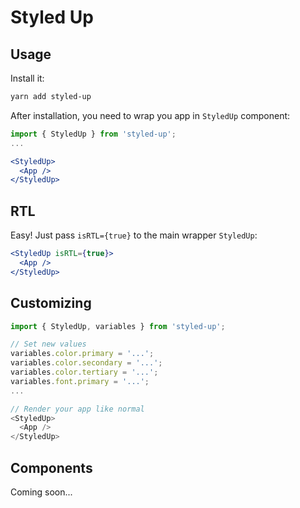 # Styled Up

## Usage

Install it:

```bash
yarn add styled-up
```

After installation, you need to wrap you app in `StyledUp` component:

```jsx
import { StyledUp } from 'styled-up';
...

<StyledUp>
  <App />
</StyledUp>
```

## RTL

Easy! Just pass `isRTL={true}` to the main wrapper `StyledUp`:

```jsx
<StyledUp isRTL={true}>
  <App />
</StyledUp>
```

## Customizing

```javascript
import { StyledUp, variables } from 'styled-up';

// Set new values
variables.color.primary = '...';
variables.color.secondary = '...';
variables.color.tertiary = '...';
variables.font.primary = '...';
...

// Render your app like normal
<StyledUp>
  <App />
</StyledUp>
```

## Components

Coming soon...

----

Exercise goal:
Go over the listing above and return each line with "color".

Written response:
variables.color.primary = '...';
variables.color.secondary = '...';
variables.color.tertiary = '...';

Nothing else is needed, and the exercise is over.